This document provides detailed instruction for preparing the files, and steps
to run Chromaligner. Chromaligner requires three files, data file, parameter
file, and index file for running alignment algorithms in chromatograms. Due to
the different output file format provided by different equipments, users need to
follow Chromaligner format (highlighted in black)
to run it successfully. Here we provide three demo tutorials and attach the links
of the example files in the last paragraph of each tutorial:
Click to see demo 1 (Alignment without any constraints).
Click to see demo 2 (Alignment with user-specified peaks).
Click to see demo 3 (Alignment with diode array detector data).
Chromaligner is a tool for chromatogram alignment. It could be used for chromatograms generated by various chromatographic methods such as high performance liquid chromatography and capillary electrophoresis. Time shift is a frequently encountered problem in gradient elution or capillary electrophoresis. Chromaligner used a constrained chromatogram alignment method to resolve this issue.
Chromaligner aligns chromatograms based on correlation optimized warping (COW)
with optional alignment on predefined peaks. The inputs of Chromaligner include
a set of chromatograms comprising intensity, retention time and constraints if
there are any.

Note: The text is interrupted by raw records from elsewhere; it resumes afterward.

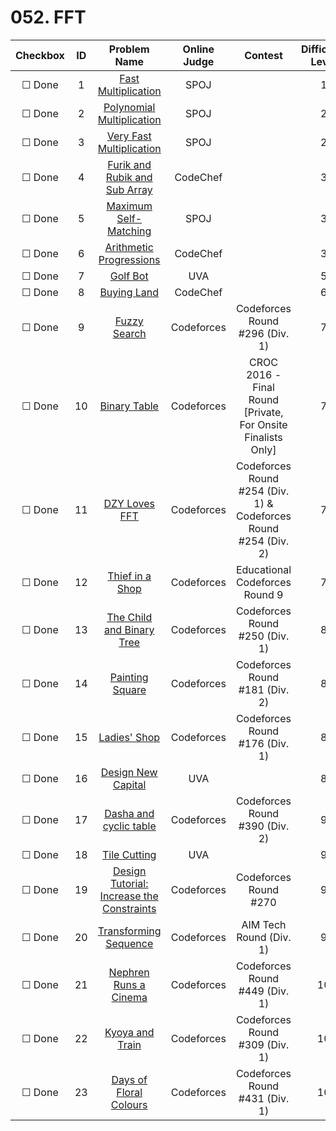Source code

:# 052. FFT


| Checkbox | ID | Problem Name|Online Judge|Contest|Difficulty Level|
|:---:|:---:|:---:|:---:|:---:|:---:|
|&#9744; Done|1|[Fast Multiplication](http://www.spoj.com/problems/MUL/)|SPOJ||1|
|&#9744; Done|2|[Polynomial Multiplication](http://www.spoj.com/problems/POLYMUL/)|SPOJ||2|
|&#9744; Done|3|[Very Fast Multiplication](http://www.spoj.com/problems/VFMUL/)|SPOJ||2|
|&#9744; Done|4|[Furik and Rubik and Sub Array](http://www.codechef.com/problems/FARASA)|CodeChef||3|
|&#9744; Done|5|[Maximum Self-Matching](http://www.spoj.com/problems/MAXMATCH/)|SPOJ||3|
|&#9744; Done|6|[Arithmetic Progressions](http://www.codechef.com/problems/COUNTARI)|CodeChef||3|
|&#9744; Done|7|[Golf Bot](https://uva.onlinejudge.org/index.php?option=onlinejudge&page=show_problem&problem=4744)|UVA||5|
|&#9744; Done|8|[Buying Land](http://www.codechef.com/problems/BUYLAND)|CodeChef||6|
|&#9744; Done|9|[Fuzzy Search](http://codeforces.com/problemset/problem/528/D)|Codeforces|Codeforces Round #296 (Div. 1)|7|
|&#9744; Done|10|[Binary Table](http://codeforces.com/problemset/problem/662/C)|Codeforces|CROC 2016 - Final Round [Private, For Onsite Finalists Only]|7|
|&#9744; Done|11|[DZY Loves FFT](http://codeforces.com/problemset/problem/444/B)|Codeforces|Codeforces Round #254 (Div. 1) & Codeforces Round #254 (Div. 2)|7|
|&#9744; Done|12|[Thief in a Shop](http://codeforces.com/problemset/problem/632/E)|Codeforces|Educational Codeforces Round 9|7|
|&#9744; Done|13|[The Child and Binary Tree](http://codeforces.com/problemset/problem/438/E)|Codeforces|Codeforces Round #250 (Div. 1)|8|
|&#9744; Done|14|[Painting Square](http://codeforces.com/problemset/problem/300/D)|Codeforces|Codeforces Round #181 (Div. 2)|8|
|&#9744; Done|15|[Ladies' Shop](http://codeforces.com/problemset/problem/286/E)|Codeforces|Codeforces Round #176 (Div. 1)|8|
|&#9744; Done|16|[Design New Capital](https://uva.onlinejudge.org/index.php?option=onlinejudge&page=show_problem&problem=4929)|UVA||8|
|&#9744; Done|17|[Dasha and cyclic table](http://codeforces.com/problemset/problem/754/E)|Codeforces|Codeforces Round #390 (Div. 2)|9|
|&#9744; Done|18|[Tile Cutting](https://uva.onlinejudge.org/index.php?option=onlinejudge&page=show_problem&problem=4791)|UVA||9|
|&#9744; Done|19|[Design Tutorial: Increase the Constraints](http://codeforces.com/problemset/problem/472/G)|Codeforces|Codeforces Round #270|9|
|&#9744; Done|20|[Transforming Sequence](http://codeforces.com/problemset/problem/623/E)|Codeforces|AIM Tech Round (Div. 1)|9|
|&#9744; Done|21|[Nephren Runs a Cinema](http://codeforces.com/problemset/problem/896/D)|Codeforces|Codeforces Round #449 (Div. 1)|10|
|&#9744; Done|22|[Kyoya and Train](http://codeforces.com/problemset/problem/553/E)|Codeforces|Codeforces Round #309 (Div. 1)|10|
|&#9744; Done|23|[Days of Floral Colours](http://codeforces.com/problemset/problem/848/E)|Codeforces|Codeforces Round #431 (Div. 1)|10|
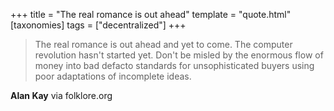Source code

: +++
title = "The real romance is out ahead"
template = "quote.html"
[taxonomies]
tags = ["decentralized"]
+++
> The real romance is out ahead and yet to come. The computer revolution hasn't started yet. Don't be misled by the enormous flow of money into bad defacto standards for unsophisticated buyers using poor adaptations of incomplete ideas.

**Alan Kay** via folklore.org
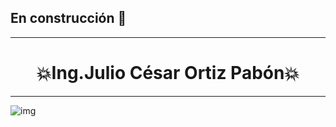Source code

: ## En construcción 🚧

***
# <h1 align="center"> 💥Ing.Julio César Ortiz Pabón💥 </h1>
***

![img](assets/amigo-secreto-presentacion.png)

<!--
**jortiz112/jortiz112** is a ✨ _special_ ✨ repository because its `README.md` (this file) appears on your GitHub profile.

Here are some ideas to get you started:

- 🔭 I’m currently working on ...
- 🌱 I’m currently learning ...
- 👯 I’m looking to collaborate on ...
- 🤔 I’m looking for help with ...
- 💬 Ask me about ...
- 📫 How to reach me: ...
- 😄 Pronouns: ...
- ⚡ Fun fact: ...
-->
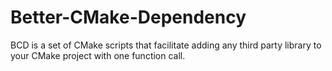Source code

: # Better-CMake-Dependency
BCD is a set of CMake scripts that facilitate adding any third party library to your CMake project with one function call.
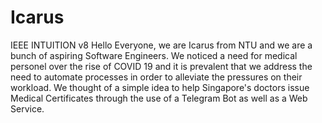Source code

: # Icarus
IEEE INTUITION v8
Hello Everyone, we are Icarus from NTU and we are a bunch of aspiring Software Engineers.
We noticed a need for medical personel over the rise of COVID 19 and it is prevalent that we address the need to automate processes in order to alleviate the pressures on their workload.
We thought of a simple idea to help Singapore's doctors issue Medical Certificates through the use of a Telegram Bot as well as a Web Service.
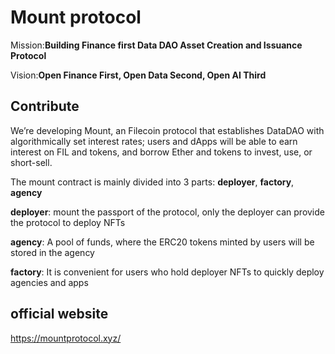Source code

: # Mount protocol

Mission:**Building Finance first Data DAO Asset Creation and Issuance Protocol**

Vision:**Open Finance First, Open Data Second, Open AI Third**

## Contribute

We’re developing Mount, an Filecoin protocol that establishes DataDAO with algorithmically set interest rates; users and dApps will be able to earn interest on FIL and tokens, and borrow Ether and tokens to invest, use, or short-sell.

The mount contract is mainly divided into 3 parts: **deployer**, **factory**, **agency**

**deployer**: mount the passport of the protocol, only the deployer can provide the protocol to deploy NFTs

**agency**: A pool of funds, where the ERC20 tokens minted by users will be stored in the agency

**factory**: It is convenient for users who hold deployer NFTs to quickly deploy agencies and apps

## official website

https://mountprotocol.xyz/
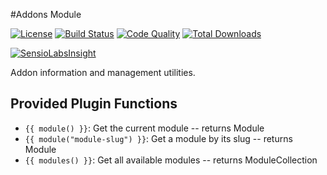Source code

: #Addons Module

[![License](https://img.shields.io/badge/license-MIT-brightgreen.svg)](https://packagist.org/packages/anomaly/addons-module) 
[![Build Status](https://scrutinizer-ci.com/g/anomalylabs/addons-module/badges/build.png?b=master)](https://scrutinizer-ci.com/g/anomalylabs/addons-module/build-status/master)
[![Code Quality](http://img.shields.io/scrutinizer/g/anomalylabs/addons-module.svg)](https://scrutinizer-ci.com/g/anomalylabs/addons-module/)
[![Total Downloads](http://img.shields.io/packagist/dt/anomaly/addons-module.svg)](https://packagist.org/packages/anomaly/addons-module)

[![SensioLabsInsight](https://insight.sensiolabs.com/projects/81982ec5-cbe1-499f-aafc-3d75c747a4fd/small.png)](https://insight.sensiolabs.com/projects/81982ec5-cbe1-499f-aafc-3d75c747a4fd)

Addon information and management utilities.

## Provided Plugin Functions

* `{{ module() }}`: Get the current module -- returns Module
* `{{ module("module-slug") }}`: Get a module by its slug -- returns Module
* `{{ modules() }}`: Get all available modules -- returns ModuleCollection

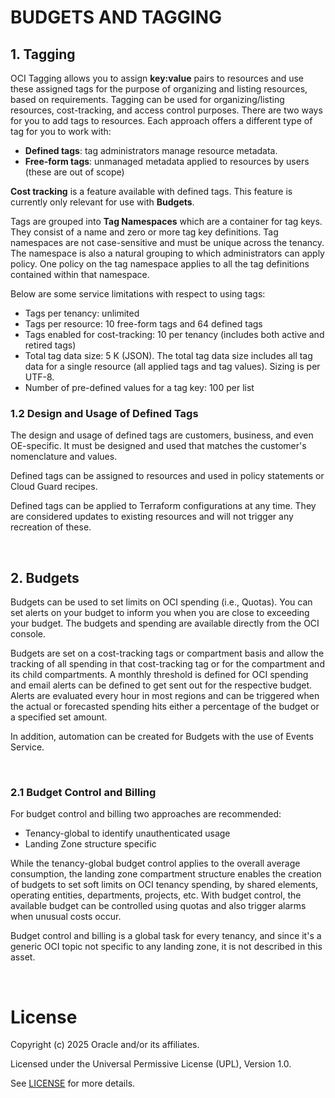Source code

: # BUDGETS AND TAGGING

## 1. Tagging

OCI Tagging allows you to assign **key:value** pairs to resources and use these assigned tags for the purpose of organizing and listing resources, based on requirements. Tagging can be used for organizing/listing resources, cost-tracking, and access control purposes. There are two ways for you to add tags to resources. Each approach offers a different type of tag for you to work with:

- **Defined tags**: tag administrators manage resource metadata.
- **Free-form tags**: unmanaged metadata applied to resources by users (these are out of scope)

**Cost tracking** is a feature available with defined tags. This feature is currently only relevant for use with **Budgets**.

Tags are grouped into **Tag Namespaces** which are a container for tag keys. They consist of a name and zero or more tag key definitions. Tag namespaces are not case-sensitive and must be unique across the tenancy. The namespace is also a natural grouping to which administrators can apply policy. One policy on the tag namespace applies to all the tag definitions contained within that namespace.

Below are some service limitations with respect to using tags:

- Tags per tenancy: unlimited
- Tags per resource: 10 free-form tags and 64 defined tags
- Tags enabled for cost-tracking: 10 per tenancy (includes both active and retired tags)
- Total tag data size: 5 K (JSON). The total tag data size includes all tag data for a single resource (all applied tags and tag values). Sizing is per UTF-8.
- Number of pre-defined values for a tag key: 100 per list
&nbsp; 
### 1.2 Design and Usage of Defined Tags 

The design and usage of defined tags are customers, business, and even OE-specific. It must be designed and used that matches the customer's nomenclature and values.

Defined tags can be assigned to resources and used in policy statements or Cloud Guard recipes.

Defined tags can be applied to Terraform configurations at any time. They are considered updates to existing resources and will not trigger any recreation of these.

&nbsp; 
## 2. Budgets

Budgets can be used to set limits on OCI spending (i.e., Quotas). You can set alerts on your budget to inform you when you are close to exceeding your budget. The budgets and spending are available directly from the OCI console.

Budgets are set on a cost-tracking tags or compartment basis and allow the tracking of all spending in that cost-tracking tag or for the compartment and its child compartments. A monthly threshold is defined for OCI spending and email alerts can be defined to get sent out for the respective budget. Alerts are evaluated every hour in most regions and can be triggered when the actual or forecasted spending hits either a percentage of the budget or a specified set amount.

In addition, automation can be created for Budgets with the use of Events Service.

&nbsp; 
### 2.1 Budget Control and Billing

For budget control and billing two approaches are recommended:

- Tenancy-global to identify unauthenticated usage
- Landing Zone structure specific
  

While the tenancy-global budget control applies to the overall average consumption, the landing zone compartment structure enables the creation of budgets to set soft limits on OCI tenancy spending, by shared elements, operating entities, departments, projects, etc. With budget control, the available budget can be controlled using quotas and also trigger alarms when unusual costs occur.

Budget control and billing is a global task for every tenancy, and since it's a generic OCI topic not specific to any landing zone, it is not described in this asset. 

&nbsp; 
&nbsp; 
# License

Copyright (c) 2025 Oracle and/or its affiliates.

Licensed under the Universal Permissive License (UPL), Version 1.0.

See [LICENSE](https://github.com/oracle-devrel/technology-engineering/blob/main/LICENSE) for more details.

The constraints are the common user-defined peaks (or predefined
peaks) or automatically assigned by Chromaligner by mapping the full spectrum.
The outputs files from Chromaligner are aligned chromatograms along with
overlaid spectrum (before and after alignment).
Chromaligner aligns chromatograms based on correlation optimized warping with optional alignment on predefined peaks. It provides three different alignment methods to predefine peaks. Different method has its unique procedure for alignment. All procedure requires three types of files, an index file, raw data files and parameter files . All the required files must be in the ".txt" extension.
The following figure shows a example folder containing all the required files
for Chromaligner :
The Chromaligner reads full-scan data(Ex: CE, HPLC) in tab delimited format (Text file type, extension: txt)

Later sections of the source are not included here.